Promoting the Discourse on Climate Justice

Due to climate change, extreme weather events like floods became more common in South Asia.
Due to climate change, extreme weather events like floods became more common in South Asia. (Photo: Wikimedia Commons)

Climate change cannot be understood without taking into account the dispute around climate justice. The major producers of greenhouse gases are in the Global North. They can protect themselves from its effect for the time being comparatively well. At the same time, the effects of global climate change are becoming increasingly tangible in the Global South particularly in South Asia. Many regions experience changes in monsoon patterns, water scarcity exacerbates the agrarian crisis, cities choke under air pollution and the Himalaya’s glaciers are shrinking, just to name a few examples.

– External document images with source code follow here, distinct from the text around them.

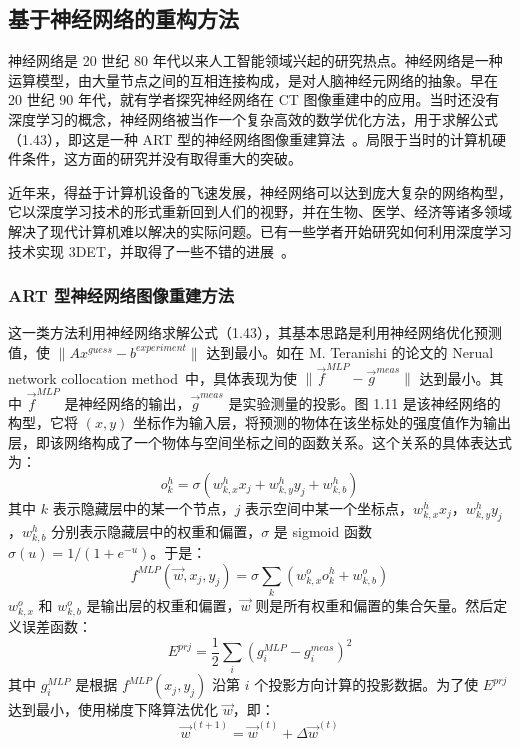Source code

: \subsection{基于神经网络的重构方法}
神经网络是 20 世纪 80 年代以来人工智能领域兴起的研究热点。神经网络是一种运算模型，由大量节点之间的互相连接构成，是对人脑神经元网络的抽象。早在 20 世纪 90 年代，就有学者探究神经网络在 CT 图像重建中的应用。当时还没有深度学习的概念，神经网络被当作一个复杂高效的数学优化方法，用于求解公式（1.43），即这是一种 ART 型的神经网络图像重建算法~\cite{Srinivasan1993,Ma2000,Deming1998,Cichocki1995,Wang2006,Teranishi2016}。局限于当时的计算机硬件条件，这方面的研究并没有取得重大的突破。

近年来，得益于计算机设备的飞速发展，神经网络可以达到庞大复杂的网络构型，它以深度学习技术的形式重新回到人们的视野，并在生物、医学、经济等诸多领域解决了现代计算机难以解决的实际问题。已有一些学者开始研究如何利用深度学习技术实现 3DET，并取得了一些不错的进展~\cite{Ding2019,Pelt2013,Bladt2015,YangF2015}。

\subsubsection{ART 型神经网络图像重建方法}
这一类方法利用神经网络求解公式（1.43），其基本思路是利用神经网络优化预测值，使 $\lVert Ax^{guess}-b^{experiment} \lVert$ 达到最小。如在 M. Teranishi 的论文的 Nerual network collocation method~\cite{Teranishi2016}中，具体表现为使 $\lVert \vec{f}^{MLP}-\vec{g}^{meas} \lVert$ 达到最小。其中 $\vec{f}^{MLP}$ 是神经网络的输出，$\vec{g}^{meas}$ 是实验测量的投影。图 1.11 是该神经网络的构型，它将 $(x,y)$ 坐标作为输入层，将预测的物体在该坐标处的强度值作为输出层，即该网络构成了一个物体与空间坐标之间的函数关系。这个关系的具体表达式为：
\begin{equation}
o^h_k = \sigma(w^h_{k,x}x_j + w^h_{k,y}y_j + w^h_{k,b})
\end{equation}
其中 $k$ 表示隐藏层中的某一个节点，$j$ 表示空间中某一个坐标点，$w^h_{k,x}x_j$，$w^h_{k,y}y_j$，$w^h_{k,b}$ 分别表示隐藏层中的权重和偏置，$\sigma$ 是 sigmoid 函数 $\sigma(u)=1/(1+e^{-u})$。于是：
\begin{equation}
f^{MLP}(\vec{w}, x_j,y_j)= \sigma \sum_{k}(w^o_{k,x}o^h_k + w^o_{k,b})
\end{equation}
$w^o_{k,x}$ 和 $w^o_{k,b}$ 是输出层的权重和偏置，$\vec{w}$ 则是所有权重和偏置的集合矢量。然后定义误差函数：
\begin{equation}
E^{prj} = \frac{1}{2}\sum_{i}(g_i^{MLP}-g_i^{meas})^2
\end{equation}
其中 $g_i^{MLP}$ 是根据 $f^{MLP}(x_j,y_j)$ 沿第 $i$ 个投影方向计算的投影数据。为了使 $E^{prj}$ 达到最小，使用梯度下降算法优化 $\vec{w}$，即：
\begin{equation}
\vec{w}^{(t+1)} = \vec{w}^{(t)} + \Delta \vec{w}^{(t)}
\end{equation}

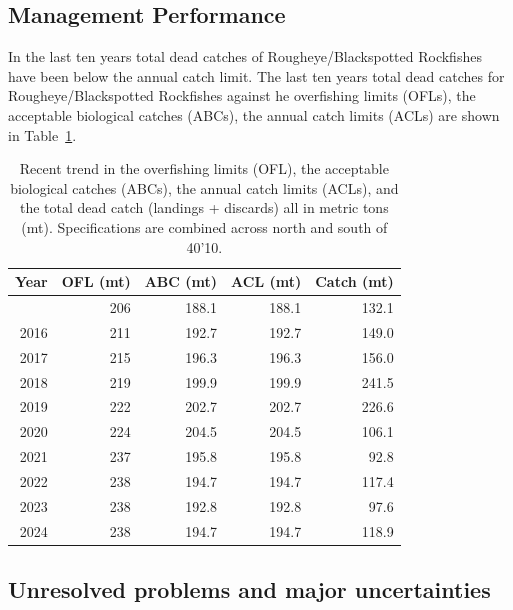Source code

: \documentclass[
]{scrartcl}
\begin{document}
\subsection{Management Performance}\label{management-performance}

In the last ten years total dead catches of Rougheye/Blackspotted
Rockfishes have been below the annual catch limit. The last ten years
total dead catches for Rougheye/Blackspotted Rockfishes against he
overfishing limits (OFLs), the acceptable biological catches (ABCs), the
annual catch limits (ACLs) are shown in Table~\ref{tbl-es-management}.

\begingroup
\fontsize{9.0pt}{10.8pt}\selectfont

\begin{longtable}{rrrrr}

\caption{\label{tbl-es-management}Recent trend in the overfishing limits
(OFL), the acceptable biological catches (ABCs), the annual catch limits
(ACLs), and the total dead catch (landings + discards) all in metric
tons (mt). Specifications are combined across north and south of 40'10.}

\tabularnewline

\toprule
Year & OFL (mt) & ABC (mt) & ACL (mt) & Catch (mt) \\ 
\midrule\addlinespace[2.5pt]
2015 & 206 & 188.1 & 188.1 & 132.1 \\ 
2016 & 211 & 192.7 & 192.7 & 149.0 \\ 
2017 & 215 & 196.3 & 196.3 & 156.0 \\ 
2018 & 219 & 199.9 & 199.9 & 241.5 \\ 
2019 & 222 & 202.7 & 202.7 & 226.6 \\ 
2020 & 224 & 204.5 & 204.5 & 106.1 \\ 
2021 & 237 & 195.8 & 195.8 & 92.8 \\ 
2022 & 238 & 194.7 & 194.7 & 117.4 \\ 
2023 & 238 & 192.8 & 192.8 & 97.6 \\ 
2024 & 238 & 194.7 & 194.7 & 118.9 \\ 
\bottomrule

\end{longtable}

\endgroup

\subsection{Unresolved problems and major
uncertainties}\label{unresolved-problems-and-major-uncertainties}
\end{document}

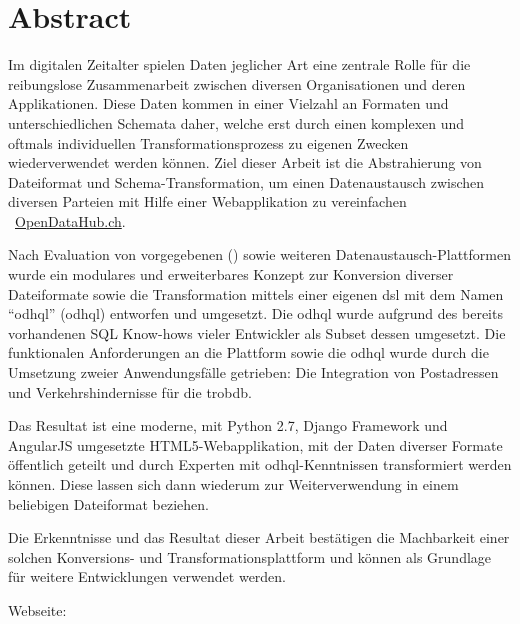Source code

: \begin{comment}
2.1.2 Abstract
Ein Abstract ist eine rein textuelle kurze Zusammenfassung der Arbeit. Der Abstract ist für die Recherche in grossen Dokumentensammlungen geeignet. Er umfasst nie mehr als eine Seite, typisch sogar nur etwa 200 Worte (etwa 20 Zeilen).
Der Begriff ‚Kurzfassung’ ist zuwenig genau definiert; er soll wenn möglich vermieden werden.
\end{comment}


{}
\chapter*{Abstract}

Im digitalen Zeitalter spielen Daten jeglicher Art eine zentrale Rolle für die reibungslose Zusammenarbeit zwischen diversen Organisationen und deren Applikationen. Diese Daten kommen in einer Vielzahl an Formaten und unterschiedlichen Schemata daher, welche erst durch einen komplexen und oftmals individuellen Transformationsprozess zu eigenen Zwecken wiederverwendet werden können. Ziel dieser Arbeit ist die Abstrahierung von Dateiformat und Schema-Transformation, um einen Datenaustausch zwischen diversen Parteien mit Hilfe einer Webapplikation zu vereinfachen \textendash\ \href{http://beta.opendatahub.ch/}{OpenDataHub.ch}.

\medskip
Nach Evaluation von vorgegebenen () sowie weiteren Datenaustausch-Plattformen wurde ein modulares und erweiterbares Konzept zur Konversion diverser Dateiformate sowie die Transformation mittels einer eigenen \gls{dsl} mit dem Namen ``\acl{odhql}'' (\acs{odhql}) entworfen und umgesetzt. Die \acs{odhql} wurde aufgrund des bereits vorhandenen SQL Know-hows vieler Entwickler als Subset dessen umgesetzt. Die funktionalen Anforderungen an die Plattform sowie die \acs{odhql} wurde durch die Umsetzung zweier Anwendungsfälle getrieben: Die Integration von Postadressen und Verkehrshindernisse für die \gls{trobdb}.

\medskip
Das Resultat ist eine moderne, mit Python 2.7, Django Framework und AngularJS umgesetzte HTML5-Webapplikation, mit der Daten diverser Formate öffentlich geteilt und durch Experten mit \acs{odhql}-Kenntnissen transformiert werden können. Diese lassen sich dann wiederum zur Weiterverwendung in einem beliebigen Dateiformat beziehen.

\medskip
Die Erkenntnisse und das Resultat dieser Arbeit bestätigen die Machbarkeit einer solchen Konversions- und Transformationsplattform und können als Grundlage für weitere Entwicklungen verwendet werden.

\bigskip
Webseite: 


\glsresetall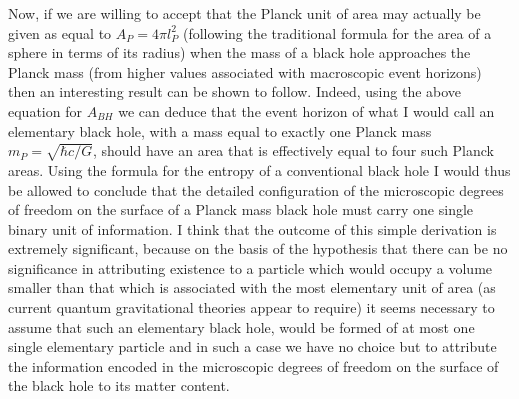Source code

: \documentclass[notitlepage,12pt]{report}
\begin{document}
Now, if we are willing to accept that the Planck unit of area may actually be given as equal to $A_P=4\pi l_P^2$ (following the traditional formula for the area of a sphere in terms of its radius) when the mass of a black hole approaches the Planck mass (from higher values associated with macroscopic event horizons) then an interesting result can be shown to follow. Indeed, using the above equation for $A_{BH}$ we can deduce that the event horizon of what I would call an elementary black hole, with a mass equal to exactly one Planck mass $m_P=\sqrt{\hbar c/G}$, should have an area that is effectively equal to four such Planck areas. Using the formula for the entropy of a conventional black hole I would thus be allowed to conclude that the detailed configuration of the microscopic degrees of freedom on the surface of a Planck mass black hole must carry one single binary unit of information. I think that the outcome of this simple derivation is extremely significant, because on the basis of the hypothesis that there can be no significance in attributing existence to a particle which would occupy a volume smaller than that which is associated with the most elementary unit of area (as current quantum gravitational theories appear to require) it seems necessary to assume that such an elementary black hole, would be formed of at most one single elementary particle and in such a case we have no choice but to attribute the information encoded in the microscopic degrees of freedom on the surface of the black hole to its matter content.
\end{document}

That raises the question of global climate justice, which cannot be neglected by the world community and needs to be addressed.

With the support of RLS, South Asian experts on climate change attend since 2015 the yearly Conference of the Parties (COP) summits. On theses summits the pressing questions of climate change and climate justice are discussed in an international forum. The attendance of these experts multiplies the voices from communities, which are highly affected by climate change and whose positions often differs from the official governments’ standpoints. Moreover, it facilitates the interaction of academics and activists from all over the world to unite their struggles and take a strong stance in the debate on climate justice. The resulting demands are by no means limited to the technical aspects of climate change, but also critically questioned global trade agreements, the outsourcing of labour and other post-colonial continuities.

The work of RLS in South Asia on agriculture is closely connected to the regional effects of climate change. In 2017 we prepared in collaboration with our partners in India and Bangladesh two international experts roundtables on the interrelationship of climate change with the global political economy. The focus was on the current financialisation of nature and other erroneous reactions to climate change. As a result of these roundtables, our partners continue to work on topics related to climate change on a regular basis.